Stored data
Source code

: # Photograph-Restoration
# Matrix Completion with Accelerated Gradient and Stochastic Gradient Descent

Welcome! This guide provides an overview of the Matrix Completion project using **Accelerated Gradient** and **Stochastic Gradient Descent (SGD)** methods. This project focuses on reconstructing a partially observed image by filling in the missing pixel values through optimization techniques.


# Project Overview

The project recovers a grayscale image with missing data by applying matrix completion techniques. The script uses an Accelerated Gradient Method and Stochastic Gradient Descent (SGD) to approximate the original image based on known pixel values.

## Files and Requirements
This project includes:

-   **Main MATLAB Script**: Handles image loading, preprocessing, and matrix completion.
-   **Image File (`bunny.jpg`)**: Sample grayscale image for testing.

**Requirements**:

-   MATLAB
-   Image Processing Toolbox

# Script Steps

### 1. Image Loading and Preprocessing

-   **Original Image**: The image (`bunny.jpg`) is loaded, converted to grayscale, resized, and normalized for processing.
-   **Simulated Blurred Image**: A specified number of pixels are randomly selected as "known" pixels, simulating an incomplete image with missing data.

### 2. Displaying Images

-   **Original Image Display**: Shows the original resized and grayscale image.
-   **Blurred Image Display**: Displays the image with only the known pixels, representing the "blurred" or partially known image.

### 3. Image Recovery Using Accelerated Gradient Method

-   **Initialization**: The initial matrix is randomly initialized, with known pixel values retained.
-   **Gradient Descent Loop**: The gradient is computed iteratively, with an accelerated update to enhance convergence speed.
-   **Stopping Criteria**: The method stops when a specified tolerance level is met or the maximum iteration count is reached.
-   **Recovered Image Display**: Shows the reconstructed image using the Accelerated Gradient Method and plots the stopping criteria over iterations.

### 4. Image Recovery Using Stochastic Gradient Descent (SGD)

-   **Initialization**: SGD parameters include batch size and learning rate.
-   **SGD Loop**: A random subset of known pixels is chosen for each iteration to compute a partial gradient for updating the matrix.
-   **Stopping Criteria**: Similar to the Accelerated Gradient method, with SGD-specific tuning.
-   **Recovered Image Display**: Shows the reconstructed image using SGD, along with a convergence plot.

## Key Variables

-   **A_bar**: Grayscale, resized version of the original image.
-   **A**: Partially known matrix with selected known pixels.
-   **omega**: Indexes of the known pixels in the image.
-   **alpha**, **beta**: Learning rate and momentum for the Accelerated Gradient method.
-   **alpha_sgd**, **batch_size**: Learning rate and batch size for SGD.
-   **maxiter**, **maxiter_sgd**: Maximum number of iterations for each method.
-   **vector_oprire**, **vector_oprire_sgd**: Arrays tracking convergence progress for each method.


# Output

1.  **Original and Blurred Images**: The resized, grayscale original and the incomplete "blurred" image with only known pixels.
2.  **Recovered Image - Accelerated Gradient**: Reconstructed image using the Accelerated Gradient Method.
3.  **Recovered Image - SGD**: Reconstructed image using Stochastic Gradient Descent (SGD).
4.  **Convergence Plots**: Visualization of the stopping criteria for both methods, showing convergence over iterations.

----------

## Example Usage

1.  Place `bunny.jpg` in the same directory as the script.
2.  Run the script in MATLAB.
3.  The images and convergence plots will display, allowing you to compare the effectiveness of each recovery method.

* Problem requirements:
I'd like the records returned exactly as they were written, please.

* Response to this task:
Source code

: # Photograph-Restoration
# Matrix Completion with Accelerated Gradient and Stochastic Gradient Descent

Welcome! This guide provides an overview of the Matrix Completion project using **Accelerated Gradient** and **Stochastic Gradient Descent (SGD)** methods. This project focuses on reconstructing a partially observed image by filling in the missing pixel values through optimization techniques.


# Project Overview

The project recovers a grayscale image with missing data by applying matrix completion techniques. The script uses an Accelerated Gradient Method and Stochastic Gradient Descent (SGD) to approximate the original image based on known pixel values.

## Files and Requirements
This project includes:

-   **Main MATLAB Script**: Handles image loading, preprocessing, and matrix completion.
-   **Image File (`bunny.jpg`)**: Sample grayscale image for testing.

**Requirements**:

-   MATLAB
-   Image Processing Toolbox

# Script Steps

### 1. Image Loading and Preprocessing

-   **Original Image**: The image (`bunny.jpg`) is loaded, converted to grayscale, resized, and normalized for processing.
-   **Simulated Blurred Image**: A specified number of pixels are randomly selected as "known" pixels, simulating an incomplete image with missing data.

### 2. Displaying Images

-   **Original Image Display**: Shows the original resized and grayscale image.
-   **Blurred Image Display**: Displays the image with only the known pixels, representing the "blurred" or partially known image.

### 3. Image Recovery Using Accelerated Gradient Method

-   **Initialization**: The initial matrix is randomly initialized, with known pixel values retained.
-   **Gradient Descent Loop**: The gradient is computed iteratively, with an accelerated update to enhance convergence speed.
-   **Stopping Criteria**: The method stops when a specified tolerance level is met or the maximum iteration count is reached.
-   **Recovered Image Display**: Shows the reconstructed image using the Accelerated Gradient Method and plots the stopping criteria over iterations.

### 4. Image Recovery Using Stochastic Gradient Descent (SGD)

-   **Initialization**: SGD parameters include batch size and learning rate.
-   **SGD Loop**: A random subset of known pixels is chosen for each iteration to compute a partial gradient for updating the matrix.
-   **Stopping Criteria**: Similar to the Accelerated Gradient method, with SGD-specific tuning.
-   **Recovered Image Display**: Shows the reconstructed image using SGD, along with a convergence plot.

## Key Variables

-   **A_bar**: Grayscale, resized version of the original image.
-   **A**: Partially known matrix with selected known pixels.
-   **omega**: Indexes of the known pixels in the image.
-   **alpha**, **beta**: Learning rate and momentum for the Accelerated Gradient method.
-   **alpha_sgd**, **batch_size**: Learning rate and batch size for SGD.
-   **maxiter**, **maxiter_sgd**: Maximum number of iterations for each method.
-   **vector_oprire**, **vector_oprire_sgd**: Arrays tracking convergence progress for each method.


# Output

1.  **Original and Blurred Images**: The resized, grayscale original and the incomplete "blurred" image with only known pixels.
2.  **Recovered Image - Accelerated Gradient**: Reconstructed image using the Accelerated Gradient Method.
3.  **Recovered Image - SGD**: Reconstructed image using Stochastic Gradient Descent (SGD).
4.  **Convergence Plots**: Visualization of the stopping criteria for both methods, showing convergence over iterations.

----------

## Example Usage

1.  Place `bunny.jpg` in the same directory as the script.
2.  Run the script in MATLAB.
3.  The images and convergence plots will display, allowing you to compare the effectiveness of each recovery method.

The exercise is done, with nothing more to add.